EXERCISE DESCRIPTION >> Without including any image, repeat every record exactly.

INFORMATION SUPPLIED >>
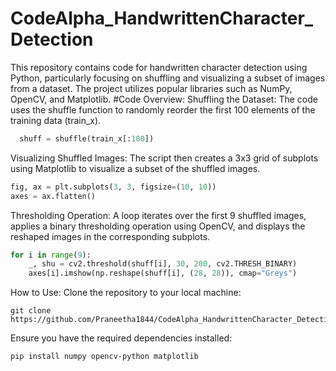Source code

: # CodeAlpha_HandwrittenCharacter_Detection

This repository contains code for handwritten character detection using Python, particularly focusing on shuffling and visualizing a subset of images from a dataset. The project utilizes popular libraries such as NumPy, OpenCV, and Matplotlib.
#Code Overview:
Shuffling the Dataset:
The code uses the shuffle function to randomly reorder the first 100 elements of the training data (train_x).
 ```python
   shuff = shuffle(train_x[:100])
```
Visualizing Shuffled Images:
The script then creates a 3x3 grid of subplots using Matplotlib to visualize a subset of the shuffled images.
```python 
fig, ax = plt.subplots(3, 3, figsize=(10, 10))
axes = ax.flatten()
```

Thresholding Operation:
A loop iterates over the first 9 shuffled images, applies a binary thresholding operation using OpenCV, and displays the reshaped images in the corresponding subplots.
```python
for i in range(9):
    _, shu = cv2.threshold(shuff[i], 30, 200, cv2.THRESH_BINARY)
    axes[i].imshow(np.reshape(shuff[i], (28, 28)), cmap="Greys")
```

How to Use:
Clone the repository to your local machine:
```
git clone https://github.com/Praneetha1844/CodeAlpha_HandwrittenCharacter_Detection.git
```
Ensure you have the required dependencies installed:
```
pip install numpy opencv-python matplotlib
```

EXERCISE ANSWER >>
Source code

: # CodeAlpha_HandwrittenCharacter_Detection

This repository contains code for handwritten character detection using Python, particularly focusing on shuffling and visualizing a subset of images from a dataset. The project utilizes popular libraries such as NumPy, OpenCV, and Matplotlib.
#Code Overview:
Shuffling the Dataset:
The code uses the shuffle function to randomly reorder the first 100 elements of the training data (train_x).
 ```python
   shuff = shuffle(train_x[:100])
```
Visualizing Shuffled Images:
The script then creates a 3x3 grid of subplots using Matplotlib to visualize a subset of the shuffled images.
```python 
fig, ax = plt.subplots(3, 3, figsize=(10, 10))
axes = ax.flatten()
```

Thresholding Operation:
A loop iterates over the first 9 shuffled images, applies a binary thresholding operation using OpenCV, and displays the reshaped images in the corresponding subplots.
```python
for i in range(9):
    _, shu = cv2.threshold(shuff[i], 30, 200, cv2.THRESH_BINARY)
    axes[i].imshow(np.reshape(shuff[i], (28, 28)), cmap="Greys")
```

How to Use:
Clone the repository to your local machine:
```
git clone https://github.com/Praneetha1844/CodeAlpha_HandwrittenCharacter_Detection.git
```
Ensure you have the required dependencies installed:
```
pip install numpy opencv-python matplotlib
```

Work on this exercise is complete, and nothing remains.